Z.Z.: Just last year, the Ministry of Education released a new set of data showing that in the K-12 educational sector, there are in total 221,800 public schools and 185,700 Minban (private) schools, but as I mentioned previously, so far the MOE’s “Future School Research & Experiment” project only consists of 39 schools. Innovative education therefore only serves a very small population and hence cannot be considered as mainstream education. However, in the past 3 years, I have seen a growing number of public schools and Minban schools that are applying the education models of the existing innovative schools to their own developmental trajectory.

IEN: What other kinds of innovative schools are there in China?

Z.Z.: There is a very interesting innovative school in Fuzhou, a province close to Taiwan. Fuzhou Inkai Primary School (福州云开学校) started from the pre-school level for 2-year-old young children. The founder built up the school‘s levels as her own child grew in age. Now it has developed into a K-9 school. The founding team from this school consists of educational experts from Fuzhou Teachers College. This school is a good representation of innovative educational experiments in a less developed context (in contrast to Moonshot and ETU, which are both in Beijing, one of the major cities in China). The school in Fuzhou has incorporated local culture and traditions into their innovative educational model. Compared to innovative schools in highly developed urban districts, Inkai Primary Schools, especially during its early phase, recruited college graduates with only 3-5 years of experience. The average professional experience of teachers therefore might not be as rich as those who are from urban schools. Additionally, its curriculum is more aligned with the Chinese public educational curriculum, however, Inkai has adopted many innovative pedagogies and concepts such as Project-Based Learning (PBL) and Social Emotional Learning (SEL).

IEN: How do you develop a curriculum that reflects local values but is also innovative?

Z.Z.: Many schools in China actually operate international education branches for students who have foreign nationalities and those who plan to study abroad. Moonshot Academy’s student body mostly comes from these groups. Moonshot draws on Western curricula and localizes and innovates by designing courses that help their students develop cognitive abilities and learn about Chinese culture within the global context. Even though teaching and learning might be slightly different from students’ previous educational experiences, all students have the opportunity to follow these curricula and discover and develop their identities through these courses. Some students might be conservative in their approach to learning, but I believe they will eventually be empowered to discover their potential and to open to new ways of learning.

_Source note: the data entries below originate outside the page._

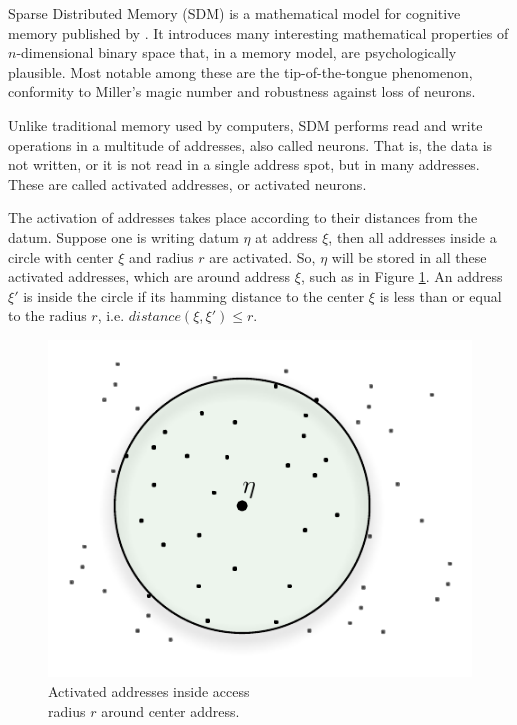 Sparse Distributed Memory (SDM) is a mathematical model for cognitive memory published by \citet{Kanerva1988}. It introduces many interesting mathematical properties of $n$-dimensional binary space that, in a memory model, are psychologically plausible.  Most notable among these are the tip-of-the-tongue phenomenon, conformity to Miller's magic number \citep{Linhares2011} and robustness against loss of neurons.

Unlike traditional memory used by computers, SDM performs read and write operations in a multitude of addresses, also called neurons.  That is, the data is not written, or it is not read in a single address spot, but in many addresses. These are called activated addresses, or activated neurons.

The activation of addresses takes place according to their distances from the datum. Suppose one is writing datum $\eta$ at address $\xi$, then all addresses inside a circle with center $\xi$ and radius $r$ are activated. So, $\eta$ will be stored in all these activated addresses, which are around address $\xi$, such as in Figure \ref{fig-addresses-inside-access-radius}.  An address $\xi'$ is inside the circle if its hamming distance to the center $\xi$ is less than or equal to the radius $r$, i.e. $distance(\xi,\xi')\leq r$.

\begin{figure}[h]
\centering\includegraphics[scale=0.75]{./images02/p_circle_r.pdf}

\caption{Activated addresses inside access \protect \\
radius $r$ around center address.\label{fig-addresses-inside-access-radius}}
\end{figure}


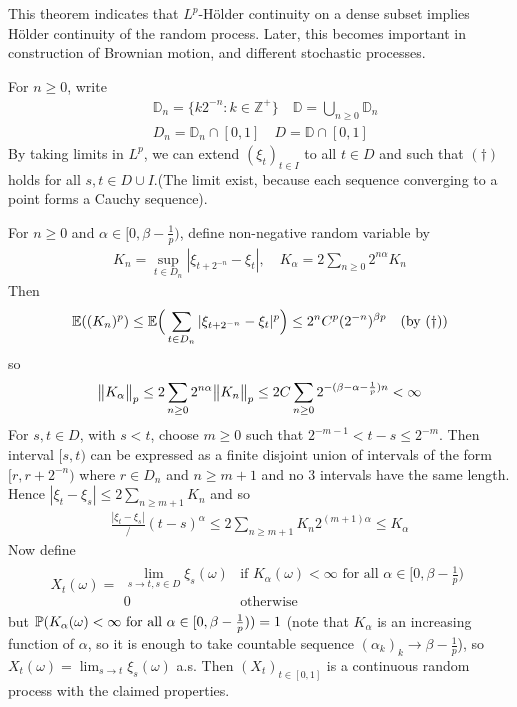 \documentclass[12pt,a4paper]{report}
\newenvironment{proof}
{\begin{changemargin}{1cm}{0.5cm} 
	}%
	{\end{changemargin}
}
\begin{document}
This theorem indicates that $L^p$-H\"{o}lder continuity on a dense subset implies H\"{o}lder continuity of the random process. Later, this becomes important in construction of Brownian motion, and different stochastic processes.
\begin{proof}
\pf For $n \geq 0$, write
\begin{align*}
& \mathbb{D}_n = \{ k2^{-n}  : k \in \mathbb{Z}^+ \} \quad \mathbb{D}= \bigcup_{n\geq 0} \mathbb{D}_n \\
& D_n = \mathbb{D}_n \cap [0,1] \quad D = \mathbb{D} \cap [0,1]
\end{align*}
By taking limits in $L^p$, we can extend $(\xi_t)_{t\in I}$ to all $t\in D$ and such that $(\dagger)$ holds for all $s,t\in D\cup I$.(The limit exist, because each sequence converging to a point forms a Cauchy sequence).

\quad For $n \geq 0$ and $\alpha \in [0, \beta - \frac{1}{p})$, define non-negative random variable by
\begin{align*}
K_n = \sup_{t\in D_n} |\xi_{t+ 2^{-n}} - \xi_t|, \quad K_{\alpha} =2\sum_{n\geq 0} 2^{n\alpha} K_n
\end{align*}
Then
\begin{align*}
\mathbb{E}((K_n)^p) \leq \mathbb{E} \Big( \sum_{t\in D_n} |\xi_{t+{2^{-n}}} - \xi_t |^p \Big) \leq 2^n C^p (2^{-n})^{\beta p} \quad (\text{by } (\dagger))
\end{align*}
so
\begin{align*}
\bigl\lVert K_{\alpha}\bigr\rVert_{p} \leq 2 \sum_{n\geq 0} 2^{n\alpha} \bigl\lVert K_n\bigr\rVert_{p} \leq 2C \sum_{n\geq 0} 2^{-(\beta - \alpha - \frac{1}{p})n} < \infty
\end{align*}
For $s,t\in D$, with $s<t$, choose $m\geq 0$ such that $2^{-m-1} <t-s \leq 2^{-m}$. Then interval $[s,t)$ can be expressed as a finite disjoint union of intervals of the form $[r, r+ 2^{-n})$ where $r\in D_n$ and $n\geq m+1$ and no 3 intervals have the same length. Hence $|\xi_t - \xi_s | \leq 2\sum_{n\geq m+1} K_n$ and so 
\begin{align*}
\frac{|\xi_t - \xi_s|}/{(t-s)^{\alpha}} \leq 2\sum_{n\geq m+1} K_n 2^{(m+1)\alpha} \leq K_{\alpha}
\end{align*}
Now define
\begin{align*}
X_t(\omega) = \begin{array}{ll}
\lim_{s\rightarrow t, s\in D} \xi_s (\omega)  & \text{if } K_{\alpha}(\omega) < \infty \text{ for all } \alpha \in [0,\beta -\frac{1}{p}) \\
0 & \text{otherwise}
\end{array}
\end{align*}
but $\mathbb{P}(K_{\alpha}(\omega) < \infty \text{ for all } \alpha \in [0,\beta -\frac{1}{p})) =1$ (note that $K_{\alpha}$ is an increasing function of $\alpha$, so it is enough to take countable sequence $(\alpha_k)_k\rightarrow \beta -\frac{1}{p}$), so $X_t(\omega) = \lim_{s\rightarrow t}\xi_s(\omega)$ a.s. Then $(X_t)_{t\in [0,1]}$ is a continuous random process with the claimed properties.

\eop
\end{proof}
\s
\end{document}
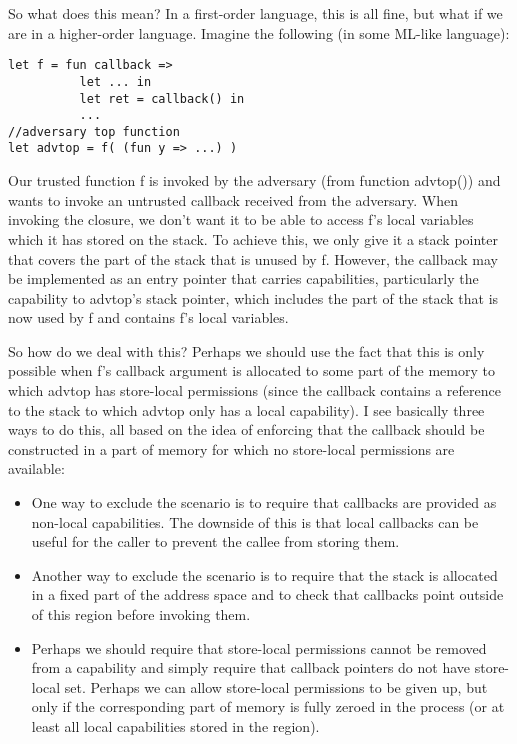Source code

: \documentclass[a4paper]{article}
\begin{document}
So what does this mean? In a first-order language, this is all fine, but what if
we are in a higher-order language. Imagine the following (in some ML-like language):

\begin{verbatim}
let f = fun callback =>
          let ... in 
          let ret = callback() in
          ...
//adversary top function
let advtop = f( (fun y => ...) )
\end{verbatim}

Our trusted function f is invoked by the adversary (from function advtop()) and
wants to invoke an untrusted callback received from the adversary. When invoking
the closure, we don't want it to be able to access f's local variables which it
has stored on the stack. To achieve this, we only give it a stack pointer that
covers the part of the stack that is unused by f. However, the callback may be
implemented as an entry pointer that carries capabilities, particularly the
capability to advtop's stack pointer, which includes the part of the stack that
is now used by f and contains f's local variables.

So how do we deal with this? Perhaps we should use the fact that this is only
possible when f's callback argument is allocated to some part of the memory to
which advtop has store-local permissions (since the callback contains a
reference to the stack to which advtop only has a local capability). I see
basically three ways to do this, all based on the idea of enforcing that the
callback should be constructed in a part of memory for which no store-local
permissions are available:
\begin{itemize}
\item One way to exclude the scenario is to require that callbacks are provided
  as non-local capabilities. The downside of this is that local callbacks can be
  useful for the caller to prevent the callee from storing them.
\item Another way to exclude the scenario is to require that the stack is
  allocated in a fixed part of the address space and to check that callbacks
  point outside of this region before invoking them.
\item Perhaps we should require that store-local permissions cannot be removed
  from a capability and simply require that callback pointers do not have
  store-local set. Perhaps we can allow store-local permissions to be given up,
  but only if the corresponding part of memory is fully zeroed in the process
  (or at least all local capabilities stored in the region).
\end{itemize}
\end{document}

IEN: Are there goals or plans that Moonshot has not been able to implement?

Z.Z.: The founder of Moonshot Academy had a vision of expanding the school at a global scale, but this remains to be a big challenge at least in the present stage. Moonshot has just developed a K-12 model earlier this year, and I believe as the model continues to operate and reaches a half or a full cycle, Moonshot will be able to scale and expand abroad. I can see that Moonshot will play a role in bridging communication between China and other countries in the world.